* _ACTIVITY_:
The records below are to be set down word for word, with every picture left out.

* _SOURCE RECORDS_:
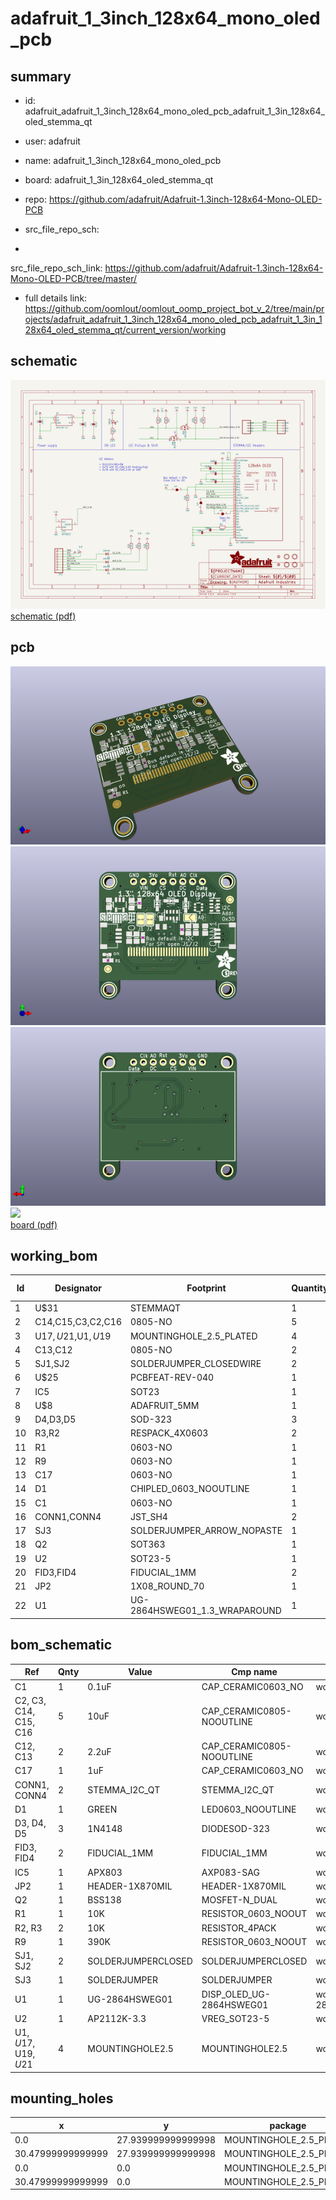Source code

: # adafruit_1_3inch_128x64_mono_oled_pcb
 
## summary 
* id: adafruit_adafruit_1_3inch_128x64_mono_oled_pcb_adafruit_1_3in_128x64_oled_stemma_qt
* user: adafruit
* name: adafruit_1_3inch_128x64_mono_oled_pcb
* board: adafruit_1_3in_128x64_oled_stemma_qt
* repo: https://github.com/adafruit/Adafruit-1.3inch-128x64-Mono-OLED-PCB



* src_file_repo_sch: 
*
 src_file_repo_sch_link: https://github.com/adafruit/Adafruit-1.3inch-128x64-Mono-OLED-PCB/tree/master/
* full details link: https://github.com/oomlout/oomlout_oomp_project_bot_v_2/tree/main/projects/adafruit_adafruit_1_3inch_128x64_mono_oled_pcb_adafruit_1_3in_128x64_oled_stemma_qt/current_version/working  

## schematic  
![](working_schematic_600.png)  
[schematic (pdf)](working_schematic.pdf)  

## pcb  
![](working_3d_600.png) 
![](working_3d_front_600.png)  
![](working_3d_back_600.png)  
![](working_600.png)  
[board (pdf)](working.pdf)  

## working_bom
| Id | Designator | Footprint | Quantity | Designation | Supplier and ref |  | None | 
| --- | --- | --- | --- | --- | --- | --- | --- | 
| 1 | U$31 | STEMMAQT | 1 |  |  |  | [''] | 
| 2 | C14,C15,C3,C2,C16 | 0805-NO | 5 | 10uF |  |  | [''] | 
| 3 | U$17,U$21,U$1,U$19 | MOUNTINGHOLE_2.5_PLATED | 4 | MOUNTINGHOLE2.5 |  |  | [''] | 
| 4 | C13,C12 | 0805-NO | 2 | 2.2uF |  |  | [''] | 
| 5 | SJ1,SJ2 | SOLDERJUMPER_CLOSEDWIRE | 2 |  |  |  | [''] | 
| 6 | U$25 | PCBFEAT-REV-040 | 1 |  |  |  | [''] | 
| 7 | IC5 | SOT23 | 1 | APX803 |  |  | [''] | 
| 8 | U$8 | ADAFRUIT_5MM | 1 |  |  |  | [''] | 
| 9 | D4,D3,D5 | SOD-323 | 3 | 1N4148 |  |  | [''] | 
| 10 | R3,R2 | RESPACK_4X0603 | 2 | 10K |  |  | [''] | 
| 11 | R1 | 0603-NO | 1 | 10K |  |  | [''] | 
| 12 | R9 | 0603-NO | 1 | 390K |  |  | [''] | 
| 13 | C17 | 0603-NO | 1 | 1uF |  |  | [''] | 
| 14 | D1 | CHIPLED_0603_NOOUTLINE | 1 | GREEN |  |  | [''] | 
| 15 | C1 | 0603-NO | 1 | 0.1uF |  |  | [''] | 
| 16 | CONN1,CONN4 | JST_SH4 | 2 | STEMMA_I2C_QT |  |  | [''] | 
| 17 | SJ3 | SOLDERJUMPER_ARROW_NOPASTE | 1 |  |  |  | [''] | 
| 18 | Q2 | SOT363 | 1 | BSS138 |  |  | [''] | 
| 19 | U2 | SOT23-5 | 1 | AP2112K-3.3 |  |  | [''] | 
| 20 | FID3,FID4 | FIDUCIAL_1MM | 2 | FIDUCIAL_1MM |  |  | [''] | 
| 21 | JP2 | 1X08_ROUND_70 | 1 |  |  |  | [''] | 
| 22 | U1 | UG-2864HSWEG01_1.3_WRAPAROUND | 1 | UG-2864HSWEG01 |  |  | [''] | 


## bom_schematic
| Ref | Qnty | Value | Cmp name | Footprint | Description | Vendor | DNP | 
| --- | --- | --- | --- | --- | --- | --- | --- | 
| C1 | 1 | 0.1uF | CAP_CERAMIC0603_NO | working:0603-NO |  |  |  | 
| C2, C3, C14, C15, C16 | 5 | 10uF | CAP_CERAMIC0805-NOOUTLINE | working:0805-NO |  |  |  | 
| C12, C13 | 2 | 2.2uF | CAP_CERAMIC0805-NOOUTLINE | working:0805-NO |  |  |  | 
| C17 | 1 | 1uF | CAP_CERAMIC0603_NO | working:0603-NO |  |  |  | 
| CONN1, CONN4 | 2 | STEMMA_I2C_QT | STEMMA_I2C_QT | working:JST_SH4 |  |  |  | 
| D1 | 1 | GREEN | LED0603_NOOUTLINE | working:CHIPLED_0603_NOOUTLINE |  |  |  | 
| D3, D4, D5 | 3 | 1N4148 | DIODESOD-323 | working:SOD-323 |  |  |  | 
| FID3, FID4 | 2 | FIDUCIAL_1MM | FIDUCIAL_1MM | working:FIDUCIAL_1MM |  |  |  | 
| IC5 | 1 | APX803 | AXP083-SAG | working:SOT23 |  |  |  | 
| JP2 | 1 | HEADER-1X870MIL | HEADER-1X870MIL | working:1X08_ROUND_70 |  |  |  | 
| Q2 | 1 | BSS138 | MOSFET-N_DUAL | working:SOT363 |  |  |  | 
| R1 | 1 | 10K | RESISTOR_0603_NOOUT | working:0603-NO |  |  |  | 
| R2, R3 | 2 | 10K | RESISTOR_4PACK | working:RESPACK_4X0603 |  |  |  | 
| R9 | 1 | 390K | RESISTOR_0603_NOOUT | working:0603-NO |  |  |  | 
| SJ1, SJ2 | 2 | SOLDERJUMPERCLOSED | SOLDERJUMPERCLOSED | working:SOLDERJUMPER_CLOSEDWIRE |  |  |  | 
| SJ3 | 1 | SOLDERJUMPER | SOLDERJUMPER | working:SOLDERJUMPER_ARROW_NOPASTE |  |  |  | 
| U1 | 1 | UG-2864HSWEG01 | DISP_OLED_UG-2864HSWEG01 | working:UG-2864HSWEG01_1.3_WRAPAROUND |  |  |  | 
| U2 | 1 | AP2112K-3.3 | VREG_SOT23-5 | working:SOT23-5 |  |  |  | 
| U$1, U$17, U$19, U$21 | 4 | MOUNTINGHOLE2.5 | MOUNTINGHOLE2.5 | working:MOUNTINGHOLE_2.5_PLATED |  |  |  | 


## mounting_holes
| x | y | package | value | ref | size | 
| --- | --- | --- | --- | --- | --- | 
| 0.0 | 27.939999999999998 | MOUNTINGHOLE_2.5_PLATED | MOUNTINGHOLE2.5 | U$1 | m3 | 
| 30.47999999999999 | 27.939999999999998 | MOUNTINGHOLE_2.5_PLATED | MOUNTINGHOLE2.5 | U$17 | m3 | 
| 0.0 | 0.0 | MOUNTINGHOLE_2.5_PLATED | MOUNTINGHOLE2.5 | U$19 | m3 | 
| 30.47999999999999 | 0.0 | MOUNTINGHOLE_2.5_PLATED | MOUNTINGHOLE2.5 | U$21 | m3 |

* _THE COMPLETED TASK_:
Source code

: # adafruit_1_3inch_128x64_mono_oled_pcb
 
## summary 
* id: adafruit_adafruit_1_3inch_128x64_mono_oled_pcb_adafruit_1_3in_128x64_oled_stemma_qt
* user: adafruit
* name: adafruit_1_3inch_128x64_mono_oled_pcb
* board: adafruit_1_3in_128x64_oled_stemma_qt
* repo: https://github.com/adafruit/Adafruit-1.3inch-128x64-Mono-OLED-PCB



* src_file_repo_sch: 
*
 src_file_repo_sch_link: https://github.com/adafruit/Adafruit-1.3inch-128x64-Mono-OLED-PCB/tree/master/
* full details link: https://github.com/oomlout/oomlout_oomp_project_bot_v_2/tree/main/projects/adafruit_adafruit_1_3inch_128x64_mono_oled_pcb_adafruit_1_3in_128x64_oled_stemma_qt/current_version/working  

## schematic  
![](working_schematic_600.png)  
[schematic (pdf)](working_schematic.pdf)  

## pcb  
![](working_3d_600.png) 
![](working_3d_front_600.png)  
![](working_3d_back_600.png)  
![](working_600.png)  
[board (pdf)](working.pdf)  

## working_bom
| Id | Designator | Footprint | Quantity | Designation | Supplier and ref |  | None | 
| --- | --- | --- | --- | --- | --- | --- | --- | 
| 1 | U$31 | STEMMAQT | 1 |  |  |  | [''] | 
| 2 | C14,C15,C3,C2,C16 | 0805-NO | 5 | 10uF |  |  | [''] | 
| 3 | U$17,U$21,U$1,U$19 | MOUNTINGHOLE_2.5_PLATED | 4 | MOUNTINGHOLE2.5 |  |  | [''] | 
| 4 | C13,C12 | 0805-NO | 2 | 2.2uF |  |  | [''] | 
| 5 | SJ1,SJ2 | SOLDERJUMPER_CLOSEDWIRE | 2 |  |  |  | [''] | 
| 6 | U$25 | PCBFEAT-REV-040 | 1 |  |  |  | [''] | 
| 7 | IC5 | SOT23 | 1 | APX803 |  |  | [''] | 
| 8 | U$8 | ADAFRUIT_5MM | 1 |  |  |  | [''] | 
| 9 | D4,D3,D5 | SOD-323 | 3 | 1N4148 |  |  | [''] | 
| 10 | R3,R2 | RESPACK_4X0603 | 2 | 10K |  |  | [''] | 
| 11 | R1 | 0603-NO | 1 | 10K |  |  | [''] | 
| 12 | R9 | 0603-NO | 1 | 390K |  |  | [''] | 
| 13 | C17 | 0603-NO | 1 | 1uF |  |  | [''] | 
| 14 | D1 | CHIPLED_0603_NOOUTLINE | 1 | GREEN |  |  | [''] | 
| 15 | C1 | 0603-NO | 1 | 0.1uF |  |  | [''] | 
| 16 | CONN1,CONN4 | JST_SH4 | 2 | STEMMA_I2C_QT |  |  | [''] | 
| 17 | SJ3 | SOLDERJUMPER_ARROW_NOPASTE | 1 |  |  |  | [''] | 
| 18 | Q2 | SOT363 | 1 | BSS138 |  |  | [''] | 
| 19 | U2 | SOT23-5 | 1 | AP2112K-3.3 |  |  | [''] | 
| 20 | FID3,FID4 | FIDUCIAL_1MM | 2 | FIDUCIAL_1MM |  |  | [''] | 
| 21 | JP2 | 1X08_ROUND_70 | 1 |  |  |  | [''] | 
| 22 | U1 | UG-2864HSWEG01_1.3_WRAPAROUND | 1 | UG-2864HSWEG01 |  |  | [''] | 


## bom_schematic
| Ref | Qnty | Value | Cmp name | Footprint | Description | Vendor | DNP | 
| --- | --- | --- | --- | --- | --- | --- | --- | 
| C1 | 1 | 0.1uF | CAP_CERAMIC0603_NO | working:0603-NO |  |  |  | 
| C2, C3, C14, C15, C16 | 5 | 10uF | CAP_CERAMIC0805-NOOUTLINE | working:0805-NO |  |  |  | 
| C12, C13 | 2 | 2.2uF | CAP_CERAMIC0805-NOOUTLINE | working:0805-NO |  |  |  | 
| C17 | 1 | 1uF | CAP_CERAMIC0603_NO | working:0603-NO |  |  |  | 
| CONN1, CONN4 | 2 | STEMMA_I2C_QT | STEMMA_I2C_QT | working:JST_SH4 |  |  |  | 
| D1 | 1 | GREEN | LED0603_NOOUTLINE | working:CHIPLED_0603_NOOUTLINE |  |  |  | 
| D3, D4, D5 | 3 | 1N4148 | DIODESOD-323 | working:SOD-323 |  |  |  | 
| FID3, FID4 | 2 | FIDUCIAL_1MM | FIDUCIAL_1MM | working:FIDUCIAL_1MM |  |  |  | 
| IC5 | 1 | APX803 | AXP083-SAG | working:SOT23 |  |  |  | 
| JP2 | 1 | HEADER-1X870MIL | HEADER-1X870MIL | working:1X08_ROUND_70 |  |  |  | 
| Q2 | 1 | BSS138 | MOSFET-N_DUAL | working:SOT363 |  |  |  | 
| R1 | 1 | 10K | RESISTOR_0603_NOOUT | working:0603-NO |  |  |  | 
| R2, R3 | 2 | 10K | RESISTOR_4PACK | working:RESPACK_4X0603 |  |  |  | 
| R9 | 1 | 390K | RESISTOR_0603_NOOUT | working:0603-NO |  |  |  | 
| SJ1, SJ2 | 2 | SOLDERJUMPERCLOSED | SOLDERJUMPERCLOSED | working:SOLDERJUMPER_CLOSEDWIRE |  |  |  | 
| SJ3 | 1 | SOLDERJUMPER | SOLDERJUMPER | working:SOLDERJUMPER_ARROW_NOPASTE |  |  |  | 
| U1 | 1 | UG-2864HSWEG01 | DISP_OLED_UG-2864HSWEG01 | working:UG-2864HSWEG01_1.3_WRAPAROUND |  |  |  | 
| U2 | 1 | AP2112K-3.3 | VREG_SOT23-5 | working:SOT23-5 |  |  |  | 
| U$1, U$17, U$19, U$21 | 4 | MOUNTINGHOLE2.5 | MOUNTINGHOLE2.5 | working:MOUNTINGHOLE_2.5_PLATED |  |  |  | 


## mounting_holes
| x | y | package | value | ref | size | 
| --- | --- | --- | --- | --- | --- | 
| 0.0 | 27.939999999999998 | MOUNTINGHOLE_2.5_PLATED | MOUNTINGHOLE2.5 | U$1 | m3 | 
| 30.47999999999999 | 27.939999999999998 | MOUNTINGHOLE_2.5_PLATED | MOUNTINGHOLE2.5 | U$17 | m3 | 
| 0.0 | 0.0 | MOUNTINGHOLE_2.5_PLATED | MOUNTINGHOLE2.5 | U$19 | m3 | 
| 30.47999999999999 | 0.0 | MOUNTINGHOLE_2.5_PLATED | MOUNTINGHOLE2.5 | U$21 | m3 |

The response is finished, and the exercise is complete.